Mr Burton and Musharaf - the Twitter reaction

This, the TV moment of the year, had elements of Hollywood contrivance. The poem Mr Burton happened to have chosen was The Moment by Margaret Atwood: “The moment when, after many years/of hard work and a long voyage/you stand in the centre of your room,/house, half-acre, square mile, island, country,/knowing at last how you got there,/and say, I own this...” But there could be no quibbling, since the programme-makers had laid the ground so carefully, and Mr Burton had clearly put the work in, after hours, year after year. Musharaf, the kid who never, ever stopped putting his hand up, had tried and tried again and been rewarded.

Mr Burton wouldn't let the cameras into the GCSE oral itself – so it seemed the scene in the classroom with just Mushy and Burton, and the lovely coda after the exam (“Sir. I... come on! I. App. Reciate. All. Of. The. Help. You. Are. Giv. Ing. Me”) would be the emotional peak. It would have been more than enough. But Mushy had a bit more awesomeness in reserve. On the last day of term, as the giant straggly family that was year 11 got together to scrawl on each other's shirts and say goodbye, Musharaf - in his newly regained prefect's jumper - got up in front of everyone and gave a fluid speech thanking the school and Mr Burton. Mrs Marsden was crying so hard she was almost curled up on the floor. At home, millions of us were the same.

Finally, a full series for Toast of London (Sundays C4; 4oD). It only piloted last year but feels as if it's taken ages to arrive, since it means at last Matt Berry has a cage big enough for his talent to prowl in. Supporting roles and cult series on BBC3 and Radio 4 were never enough. He is Steven Toast: crap actor, enormous moustache-sporter, puffy lothario.

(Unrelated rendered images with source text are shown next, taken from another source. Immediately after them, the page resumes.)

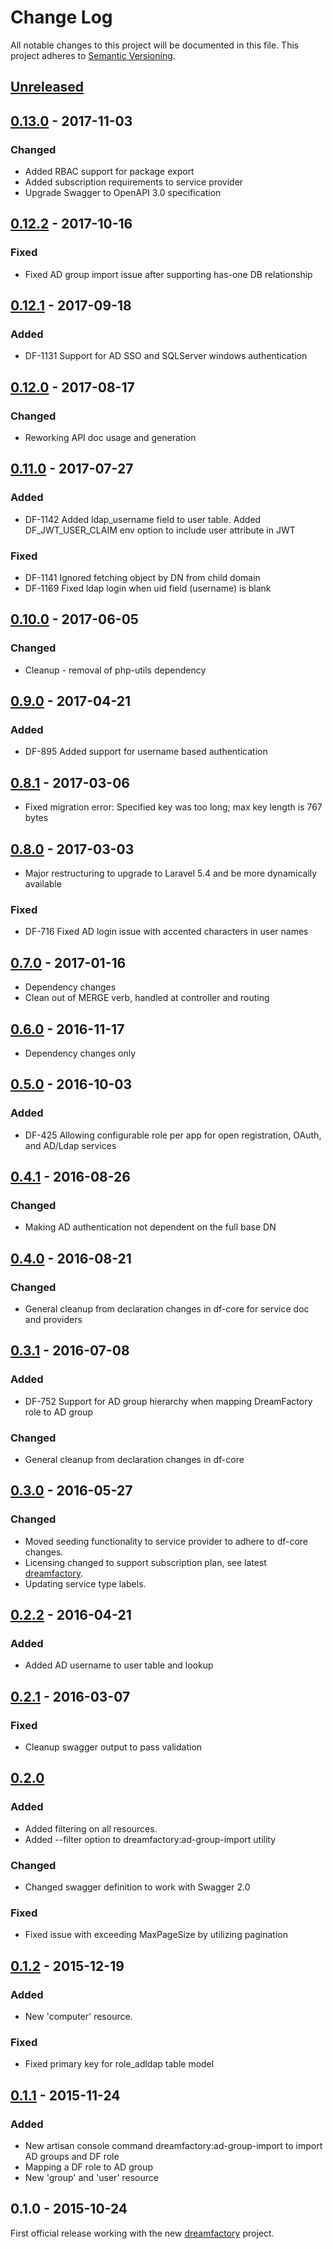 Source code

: # Change Log
All notable changes to this project will be documented in this file.
This project adheres to [Semantic Versioning](http://semver.org/).

## [Unreleased]

## [0.13.0] - 2017-11-03
### Changed
- Added RBAC support for package export
- Added subscription requirements to service provider
- Upgrade Swagger to OpenAPI 3.0 specification

## [0.12.2] - 2017-10-16
### Fixed
- Fixed AD group import issue after supporting has-one DB relationship

## [0.12.1] - 2017-09-18
### Added
- DF-1131 Support for AD SSO and SQLServer windows authentication

## [0.12.0] - 2017-08-17
### Changed
- Reworking API doc usage and generation

## [0.11.0] - 2017-07-27
### Added
- DF-1142 Added ldap_username field to user table. Added DF_JWT_USER_CLAIM env option to include user attribute in JWT
### Fixed
- DF-1141 Ignored fetching object by DN from child domain
- DF-1169 Fixed ldap login when uid field (username) is blank

## [0.10.0] - 2017-06-05
### Changed
- Cleanup - removal of php-utils dependency

## [0.9.0] - 2017-04-21
### Added
- DF-895 Added support for username based authentication

## [0.8.1] - 2017-03-06
- Fixed migration error: Specified key was too long; max key length is 767 bytes

## [0.8.0] - 2017-03-03
- Major restructuring to upgrade to Laravel 5.4 and be more dynamically available

### Fixed
- DF-716 Fixed AD login issue with accented characters in user names

## [0.7.0] - 2017-01-16
- Dependency changes
- Clean out of MERGE verb, handled at controller and routing

## [0.6.0] - 2016-11-17
- Dependency changes only

## [0.5.0] - 2016-10-03
### Added
- DF-425 Allowing configurable role per app for open registration, OAuth, and AD/Ldap services

## [0.4.1] - 2016-08-26
### Changed
- Making AD authentication not dependent on the full base DN

## [0.4.0] - 2016-08-21
### Changed
- General cleanup from declaration changes in df-core for service doc and providers

## [0.3.1] - 2016-07-08
### Added
- DF-752 Support for AD group hierarchy when mapping DreamFactory role to AD group

### Changed
- General cleanup from declaration changes in df-core

## [0.3.0] - 2016-05-27
### Changed
- Moved seeding functionality to service provider to adhere to df-core changes.
- Licensing changed to support subscription plan, see latest [dreamfactory](https://github.com/dreamfactorysoftware/dreamfactory).
- Updating service type labels.

## [0.2.2] - 2016-04-21
### Added
- Added AD username to user table and lookup

## [0.2.1] - 2016-03-07
### Fixed
- Cleanup swagger output to pass validation

## [0.2.0]
### Added
- Added filtering on all resources.
- Added --filter option to dreamfactory:ad-group-import utility

### Changed
- Changed swagger definition to work with Swagger 2.0

### Fixed
- Fixed issue with exceeding MaxPageSize by utilizing pagination

## [0.1.2] - 2015-12-19
### Added
- New 'computer' resource.

### Fixed
- Fixed primary key for role_adldap table model

## [0.1.1] - 2015-11-24
### Added
- New artisan console command dreamfactory:ad-group-import to import AD groups and DF role
- Mapping a DF role to AD group
- New 'group' and 'user' resource

## 0.1.0 - 2015-10-24
First official release working with the new [dreamfactory](https://github.com/dreamfactorysoftware/dreamfactory) project.

[Unreleased]: https://github.com/dreamfactorysoftware/df-adldap/compare/0.13.0...HEAD
[0.13.0]: https://github.com/dreamfactorysoftware/df-adldap/compare/0.12.2...0.13.0
[0.12.2]: https://github.com/dreamfactorysoftware/df-adldap/compare/0.12.1...0.12.2
[0.12.1]: https://github.com/dreamfactorysoftware/df-adldap/compare/0.12.0...0.12.1
[0.12.0]: https://github.com/dreamfactorysoftware/df-adldap/compare/0.11.0...0.12.0
[0.11.0]: https://github.com/dreamfactorysoftware/df-adldap/compare/0.10.0...0.11.0
[0.10.0]: https://github.com/dreamfactorysoftware/df-adldap/compare/0.9.0...0.10.0
[0.9.0]: https://github.com/dreamfactorysoftware/df-adldap/compare/0.8.1...0.9.0
[0.8.1]: https://github.com/dreamfactorysoftware/df-adldap/compare/0.8.0...0.8.1
[0.8.0]: https://github.com/dreamfactorysoftware/df-adldap/compare/0.7.0...0.8.0
[0.7.0]: https://github.com/dreamfactorysoftware/df-adldap/compare/0.6.0...0.7.0
[0.6.0]: https://github.com/dreamfactorysoftware/df-adldap/compare/0.5.0...0.6.0
[0.5.0]: https://github.com/dreamfactorysoftware/df-adldap/compare/0.4.1...0.5.0
[0.4.1]: https://github.com/dreamfactorysoftware/df-adldap/compare/0.4.0...0.4.1
[0.4.0]: https://github.com/dreamfactorysoftware/df-adldap/compare/0.3.1...0.4.0
[0.3.1]: https://github.com/dreamfactorysoftware/df-adldap/compare/0.3.0...0.3.1
[0.3.0]: https://github.com/dreamfactorysoftware/df-adldap/compare/0.2.2...0.3.0
[0.2.2]: https://github.com/dreamfactorysoftware/df-adldap/compare/0.2.1...0.2.2
[0.2.1]: https://github.com/dreamfactorysoftware/df-adldap/compare/0.2.0...0.2.1
[0.2.0]: https://github.com/dreamfactorysoftware/df-adldap/compare/0.1.2...0.2.0
[0.1.2]: https://github.com/dreamfactorysoftware/df-adldap/compare/0.1.1...0.1.2
[0.1.1]: https://github.com/dreamfactorysoftware/df-adldap/compare/0.1.0...0.1.1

The first proper episode saw him date a journalist known for cold hatchet jobs who turned out to be both an extreme hoarder and the sort of person who chucks supermarket trolleys into canals; and awkwardness at home as his flatmate Ed romanced a beautiful African girl whose cosmetic surgery procedure – conducted by Toast's nemesis, Ray Purchase – had left her looking like Bruce Forsyth (Generation Game era).

Berry has a silly fondness for Zucker-brothers visual gags, hysterical crash-zooms and silly voices. His delivery of the stock line “These things come in threes”, with the last word almost imperceptibly given seven extra “e”s, was one of many absurd nuggets buried everywhere. Toast of London thrums with the possibility of big laughs in unexpected places, the danger of that approach being that the show can feel scattergun when you want a great sitcom to be merciless. At times it felt a bit too Susan Random – other fantastic character names included Clem Fandango and Beezus Fafoon, although the latter was just Ray Purchase's latest alias – but if Berry and co-writer Arthur Mathews can funnel Berry's exploding genius a little tighter, Toast of London could be a weird symphony, a comic world of its own.